An Israeli court has convicted two Palestinians of involvement in the assassination of an ultra-nationalist Israeli cabinet minister a year ago.
The Popular Front for the Liberation of Palestine (PFLP) said its members shot dead Tourism Minister Rehavam Ze'evi in a Jerusalem hotel to avenge Israel's killing of its leader Abu Ali Mustafa in August 2001.
The Jerusalem District Court convicted Mahmoud Rimawi, a resident of the West Bank town of Beit Rima near Ramallah, for helping plan the killing, then renting and driving the getaway car, and he was sentenced to life imprisonment.
Salah Alawi, from the West Bank town of al-Azariya outside Jerusalem, was convicted of conspiracy for providing a safehouse and transport and will be sentenced at a later date.

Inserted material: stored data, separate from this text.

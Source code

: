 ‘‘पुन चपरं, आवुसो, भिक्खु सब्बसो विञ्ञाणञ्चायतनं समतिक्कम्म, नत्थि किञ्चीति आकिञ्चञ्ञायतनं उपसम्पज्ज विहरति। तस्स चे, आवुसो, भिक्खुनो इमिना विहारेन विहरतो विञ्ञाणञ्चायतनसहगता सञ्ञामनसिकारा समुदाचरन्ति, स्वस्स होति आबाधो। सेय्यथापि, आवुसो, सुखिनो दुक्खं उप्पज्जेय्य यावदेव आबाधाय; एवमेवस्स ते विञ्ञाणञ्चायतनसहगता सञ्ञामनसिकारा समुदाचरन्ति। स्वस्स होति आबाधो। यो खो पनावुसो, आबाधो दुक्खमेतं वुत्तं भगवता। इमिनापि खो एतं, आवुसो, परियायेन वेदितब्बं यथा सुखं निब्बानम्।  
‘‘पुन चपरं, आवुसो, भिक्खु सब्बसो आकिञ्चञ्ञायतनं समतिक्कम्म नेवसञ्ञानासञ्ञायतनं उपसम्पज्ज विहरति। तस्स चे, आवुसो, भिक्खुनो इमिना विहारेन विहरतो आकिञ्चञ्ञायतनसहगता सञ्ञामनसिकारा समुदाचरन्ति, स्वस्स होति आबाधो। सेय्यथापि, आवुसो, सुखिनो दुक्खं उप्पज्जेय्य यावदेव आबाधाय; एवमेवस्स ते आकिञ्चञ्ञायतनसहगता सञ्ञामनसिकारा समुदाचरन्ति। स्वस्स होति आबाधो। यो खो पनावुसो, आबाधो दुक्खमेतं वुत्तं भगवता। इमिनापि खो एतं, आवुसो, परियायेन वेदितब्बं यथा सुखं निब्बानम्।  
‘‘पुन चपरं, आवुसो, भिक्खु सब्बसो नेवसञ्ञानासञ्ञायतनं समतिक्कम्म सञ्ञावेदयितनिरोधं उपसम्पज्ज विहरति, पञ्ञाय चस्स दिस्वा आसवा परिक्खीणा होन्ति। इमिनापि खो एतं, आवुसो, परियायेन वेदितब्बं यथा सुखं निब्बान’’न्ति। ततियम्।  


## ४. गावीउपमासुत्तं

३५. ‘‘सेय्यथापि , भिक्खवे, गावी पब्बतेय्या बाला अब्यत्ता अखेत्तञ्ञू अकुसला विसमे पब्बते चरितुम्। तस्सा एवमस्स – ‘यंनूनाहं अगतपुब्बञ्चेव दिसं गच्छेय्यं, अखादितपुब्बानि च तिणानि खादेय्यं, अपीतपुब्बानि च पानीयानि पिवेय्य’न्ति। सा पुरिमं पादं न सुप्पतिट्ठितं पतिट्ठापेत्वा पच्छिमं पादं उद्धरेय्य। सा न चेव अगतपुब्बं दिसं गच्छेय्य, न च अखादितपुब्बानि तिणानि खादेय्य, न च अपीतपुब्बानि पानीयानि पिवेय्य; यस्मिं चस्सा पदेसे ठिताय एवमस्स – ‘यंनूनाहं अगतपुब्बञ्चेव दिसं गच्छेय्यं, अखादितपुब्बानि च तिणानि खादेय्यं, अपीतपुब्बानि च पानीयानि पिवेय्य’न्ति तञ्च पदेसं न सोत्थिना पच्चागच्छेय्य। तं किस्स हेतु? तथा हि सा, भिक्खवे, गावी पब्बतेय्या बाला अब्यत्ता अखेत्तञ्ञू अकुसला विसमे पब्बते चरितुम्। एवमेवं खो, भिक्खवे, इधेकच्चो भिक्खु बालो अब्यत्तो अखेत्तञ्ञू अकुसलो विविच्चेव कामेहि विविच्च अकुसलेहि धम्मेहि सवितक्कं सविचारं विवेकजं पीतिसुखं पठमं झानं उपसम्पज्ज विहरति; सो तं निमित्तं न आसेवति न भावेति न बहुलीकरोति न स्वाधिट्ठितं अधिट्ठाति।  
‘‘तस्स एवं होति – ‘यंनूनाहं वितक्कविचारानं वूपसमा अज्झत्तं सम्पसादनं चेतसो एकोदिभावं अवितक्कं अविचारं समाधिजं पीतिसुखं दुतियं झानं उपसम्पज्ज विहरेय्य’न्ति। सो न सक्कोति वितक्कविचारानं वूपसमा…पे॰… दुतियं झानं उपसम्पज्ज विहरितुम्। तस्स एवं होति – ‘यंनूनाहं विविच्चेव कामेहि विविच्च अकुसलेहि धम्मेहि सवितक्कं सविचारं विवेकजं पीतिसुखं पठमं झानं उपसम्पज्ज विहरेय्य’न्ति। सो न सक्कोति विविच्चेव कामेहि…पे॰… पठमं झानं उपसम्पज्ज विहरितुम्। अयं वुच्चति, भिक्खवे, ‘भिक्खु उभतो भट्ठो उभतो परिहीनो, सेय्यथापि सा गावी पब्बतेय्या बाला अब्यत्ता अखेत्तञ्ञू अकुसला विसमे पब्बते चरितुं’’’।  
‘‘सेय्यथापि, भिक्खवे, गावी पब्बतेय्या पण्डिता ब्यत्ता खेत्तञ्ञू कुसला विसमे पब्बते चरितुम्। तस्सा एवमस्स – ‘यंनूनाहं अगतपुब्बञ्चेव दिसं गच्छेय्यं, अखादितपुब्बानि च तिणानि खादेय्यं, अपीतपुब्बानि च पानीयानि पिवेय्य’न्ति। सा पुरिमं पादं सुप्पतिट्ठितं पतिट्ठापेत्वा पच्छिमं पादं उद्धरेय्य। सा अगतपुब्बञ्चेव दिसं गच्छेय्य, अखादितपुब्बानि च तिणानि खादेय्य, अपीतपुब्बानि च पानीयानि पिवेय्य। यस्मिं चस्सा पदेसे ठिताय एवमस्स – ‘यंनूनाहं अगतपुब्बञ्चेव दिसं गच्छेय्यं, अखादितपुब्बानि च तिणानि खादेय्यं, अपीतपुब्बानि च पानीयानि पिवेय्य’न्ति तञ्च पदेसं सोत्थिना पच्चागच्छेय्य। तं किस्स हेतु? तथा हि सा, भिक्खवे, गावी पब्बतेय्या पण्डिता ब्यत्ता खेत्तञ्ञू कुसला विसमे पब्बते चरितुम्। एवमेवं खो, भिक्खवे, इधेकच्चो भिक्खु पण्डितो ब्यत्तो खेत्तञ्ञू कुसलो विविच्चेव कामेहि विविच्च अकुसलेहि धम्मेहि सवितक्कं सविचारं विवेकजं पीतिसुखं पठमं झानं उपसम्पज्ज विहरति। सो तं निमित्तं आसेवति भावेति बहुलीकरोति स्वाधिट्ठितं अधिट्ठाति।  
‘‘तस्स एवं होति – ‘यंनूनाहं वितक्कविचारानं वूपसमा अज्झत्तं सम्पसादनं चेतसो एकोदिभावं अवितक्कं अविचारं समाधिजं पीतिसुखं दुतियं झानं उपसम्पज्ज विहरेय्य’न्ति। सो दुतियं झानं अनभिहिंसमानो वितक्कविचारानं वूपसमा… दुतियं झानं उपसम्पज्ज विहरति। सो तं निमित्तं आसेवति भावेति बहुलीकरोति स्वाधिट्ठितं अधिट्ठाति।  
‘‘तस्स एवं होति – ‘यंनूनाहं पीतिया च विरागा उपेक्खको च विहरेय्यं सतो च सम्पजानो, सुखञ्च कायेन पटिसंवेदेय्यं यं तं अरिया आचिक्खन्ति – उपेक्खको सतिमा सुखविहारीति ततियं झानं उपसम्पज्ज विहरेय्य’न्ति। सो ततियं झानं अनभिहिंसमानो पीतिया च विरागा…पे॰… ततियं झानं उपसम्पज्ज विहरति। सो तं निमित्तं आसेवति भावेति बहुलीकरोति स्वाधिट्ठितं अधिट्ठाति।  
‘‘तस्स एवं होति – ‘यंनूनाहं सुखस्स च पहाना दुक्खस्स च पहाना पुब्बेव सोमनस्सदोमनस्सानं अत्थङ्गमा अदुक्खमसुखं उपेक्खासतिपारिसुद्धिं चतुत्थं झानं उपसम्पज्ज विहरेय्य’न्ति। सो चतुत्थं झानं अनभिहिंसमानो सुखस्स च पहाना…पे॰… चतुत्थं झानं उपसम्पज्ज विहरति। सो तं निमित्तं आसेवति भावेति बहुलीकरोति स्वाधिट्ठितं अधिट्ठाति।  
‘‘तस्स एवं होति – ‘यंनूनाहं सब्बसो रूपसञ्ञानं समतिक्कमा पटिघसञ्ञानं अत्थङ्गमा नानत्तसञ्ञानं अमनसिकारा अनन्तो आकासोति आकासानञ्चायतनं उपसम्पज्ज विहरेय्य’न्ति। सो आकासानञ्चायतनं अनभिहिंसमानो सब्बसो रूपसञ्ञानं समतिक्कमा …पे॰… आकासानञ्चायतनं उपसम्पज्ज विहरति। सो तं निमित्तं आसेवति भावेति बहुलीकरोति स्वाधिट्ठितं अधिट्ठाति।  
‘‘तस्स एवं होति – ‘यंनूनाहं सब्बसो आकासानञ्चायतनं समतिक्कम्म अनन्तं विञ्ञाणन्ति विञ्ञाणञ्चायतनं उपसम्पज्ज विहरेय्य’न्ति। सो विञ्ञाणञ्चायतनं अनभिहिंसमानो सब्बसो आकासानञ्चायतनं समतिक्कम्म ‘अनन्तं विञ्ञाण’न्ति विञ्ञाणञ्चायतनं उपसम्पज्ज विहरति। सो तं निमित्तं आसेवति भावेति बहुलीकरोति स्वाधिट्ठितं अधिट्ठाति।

Both men were arrested in their hometowns in October 2001 soon after Mr Ze'evi's murder.
The Palestinian Authority in April sentenced four men to up to 18 years hard labour for killing Mr Ze'evi in a trial inside President Yasser Arafat's besieged headquarters. Israel had wanted them to be extradited.
Mr Ze'evi was chairman of the rightist Moledet party that has advocated a "transfer" policy of expelling Palestinians from the West Bank and Gaza Strip, territories Israel captured in the 1967 Middle East war and sprinkled with Jewish settlements.